Assigned task
Nothing but the lines holding the string "tiktok" should appear in the answer. Copy them from the entries.

Data records
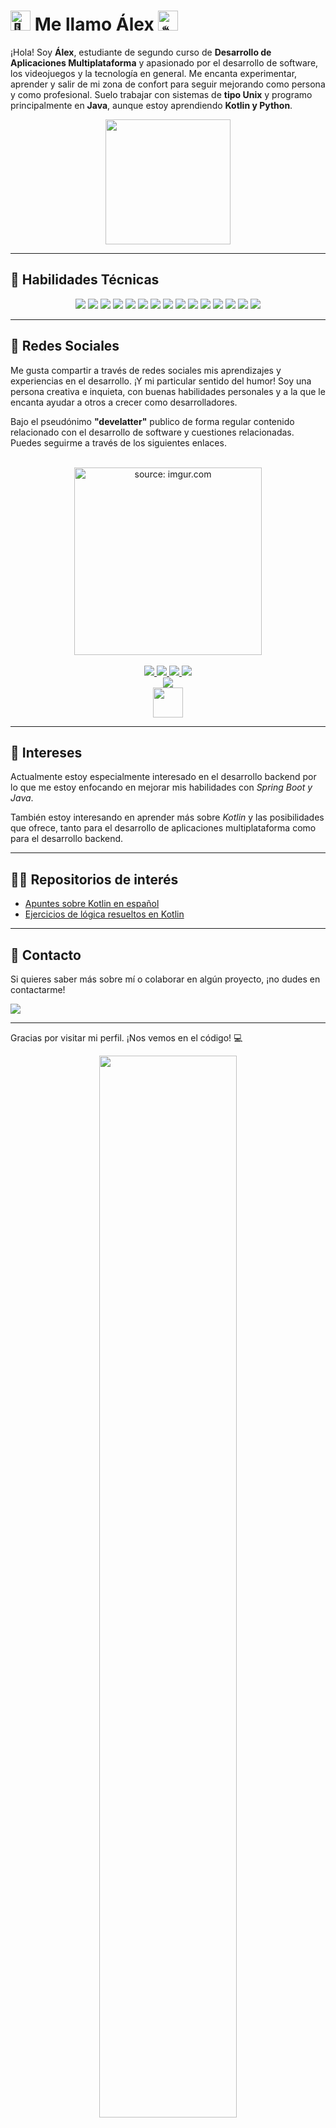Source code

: # <img src="https://fonts.gstatic.com/s/e/notoemoji/latest/1f44b/512.gif" alt="👋" width="32" height="32"> Me llamo Álex <img src="https://fonts.gstatic.com/s/e/notoemoji/latest/2615/512.gif" alt="☕" width="32" height="32">

¡Hola! Soy **Álex**, estudiante de segundo curso de **Desarrollo de Aplicaciones Multiplataforma** y apasionado por el desarrollo de software, los videojuegos y la tecnología en general. Me encanta experimentar, aprender y salir de mi zona de confort para seguir mejorando como persona y como profesional. Suelo trabajar con sistemas de **tipo Unix** y programo principalmente en **Java**, aunque estoy aprendiendo **Kotlin y Python**. 

<div align="center">
    <img  src="https://i.giphy.com/UvPvsX9oMlMWs.webp" width="200dp" height="200dp"/> 
</div>

---

## 🚀 Habilidades Técnicas

<div align="center">
    <img src="https://img.shields.io/badge/Java-ED8B00?style=for-the-badge&logo=openjdk&logoColor=white"/>
    <img src="https://img.shields.io/badge/Kotlin-9933ff?&style=for-the-badge&logo=kotlin&logoColor=white"/>
    <img src="https://img.shields.io/badge/Spring-6DB33F?style=for-the-badge&logo=spring&logoColor=white"/>
    <img src="https://img.shields.io/badge/Spring%20Boot-6DB33F?style=for-the-badge&logo=spring-boot&logoColor=white"/>
    <img src="https://img.shields.io/badge/Bash-121011?style=for-the-badge&logo=gnu-bash&logoColor=white"/>
    <img src="https://img.shields.io/badge/Python-3776AB?style=for-the-badge&logo=python&logoColor=white"/>
    <img src="https://img.shields.io/badge/JavaScript-F7DF1E?style=for-the-badge&logo=javascript&logoColor=black"/>
    <img src="https://img.shields.io/badge/HTML5-E34F26?style=for-the-badge&logo=html5&logoColor=white"/>
    <img src="https://img.shields.io/badge/CSS3-1572B6?style=for-the-badge&logo=css3&logoColor=white"/>
    <img src="https://img.shields.io/badge/Tailwind_CSS-38B2AC?style=for-the-badge&logo=tailwind-css&logoColor=white"/>
    <img src="https://img.shields.io/badge/MySQL-00000F?style=for-the-badge&logo=mysql&logoColor=white"/>
    <img src="https://img.shields.io/badge/PostgreSQL-316192?style=for-the-badge&logo=postgresql&logoColor=white"/>
    <img src="https://img.shields.io/badge/SQLite-07405E?style=for-the-badge&logo=sqlite&logoColor=white"/>
    <img src="https://img.shields.io/badge/Hibernate-59666C?style=for-the-badge&logo=Hibernate&logoColor=white"/>
    <img src="https://img.shields.io/badge/GIT-E44C30?style=for-the-badge&logo=git&logoColor=white"/>
</div>

---

## 📱 Redes Sociales

Me gusta compartir a través de redes sociales mis aprendizajes y experiencias en el desarrollo. ¡Y mi particular sentido del humor! Soy una persona creativa e inquieta, con buenas habilidades personales y a la que le encanta ayudar a otros a crecer como desarrolladores. 

Bajo el pseudónimo **"develatter"** publico de forma regular contenido relacionado con el desarrollo de software y cuestiones relacionadas. Puedes seguirme a través de los siguientes enlaces.

<div align="center">
    <br/>
    <img src="https://imgur.com/0GXsD6T.png" width="300dp" title="source: imgur.com" />
    <br/><br/>
</div>

<div align="center">
    <a href="https://www.instagram.com/develatter">
        <img src="https://img.shields.io/badge/Instagram-E4405F?style=for-the-badge&logo=instagram&logoColor=white" />
    </a>
    <a href="https://www.tiktok.com/@develatter">
        <img src="https://img.shields.io/badge/TikTok-000000?style=for-the-badge&logo=tiktok&logoColor=white" />
    </a>
    <a href="https://www.linkedin.com/in/alejandro-lópez-martínez-17268313a/">
        <img src="https://img.shields.io/badge/LinkedIn-0077B5?style=for-the-badge&logo=linkedin&logoColor=white" />
    </a>
    <a href="https://www.youtube.com/@develatter_">
        <img src="https://img.shields.io/badge/YouTube-FF0000?style=for-the-badge&logo=youtube&logoColor=white" />
    </a>
</div>
<div align="center">
    <a href="https://linktr.ee/develatter">
        <img src="https://img.shields.io/badge/linktree-39E09B?style=for-the-badge&logo=linktree&logoColor=white"/>
    </a>
</div>
<div align="center">
    <img src="https://i.giphy.com/XzvSDZo3pCQY9In3kD.webp" width="48" height="48"  />
</div>

---

## 🌱 Intereses

Actualmente estoy especialmente interesado en el desarrollo backend por lo que me estoy enfocando en mejorar mis habilidades con *Spring Boot y Java*. 

También estoy interesando en aprender más sobre *Kotlin* y las posibilidades que ofrece, tanto para el desarrollo de aplicaciones multiplataforma como para el desarrollo backend.

---

## 👨‍💻 Repositorios de interés

- [Apuntes sobre Kotlin en español](https://github.com/develatter/apuntes-de-kotlin)
- [Ejercicios de lógica resueltos en Kotlin](https://github.com/develatter/KotlinPractice)

---

## 📧 Contacto

Si quieres saber más sobre mí o colaborar en algún proyecto, ¡no dudes en contactarme!

<div align="start">
    <a href="mailto:lattecast@gmail.com>">
        <img src="https://img.shields.io/badge/¡Mándame%20un%20mail!-5577B5?style=for-the-badge&logo=gmail&logoColor=white"/>
    </a>
</div>

---

Gracias por visitar mi perfil. ¡Nos vemos en el código! 💻


<div align="center" >
    <img src="https://github-readme-stats.vercel.app/api?username=develatter&show_icons=true&theme=dracula" width="66%"/>
    <!--<img src="https://github-readme-stats.vercel.app/api/top-langs/?username=develatter&theme=dracula" width="29%"/>-->    
</div>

Answer to this task
    <a href="https://www.tiktok.com/@develatter">
        <img src="https://img.shields.io/badge/TikTok-000000?style=for-the-badge&logo=tiktok&logoColor=white" />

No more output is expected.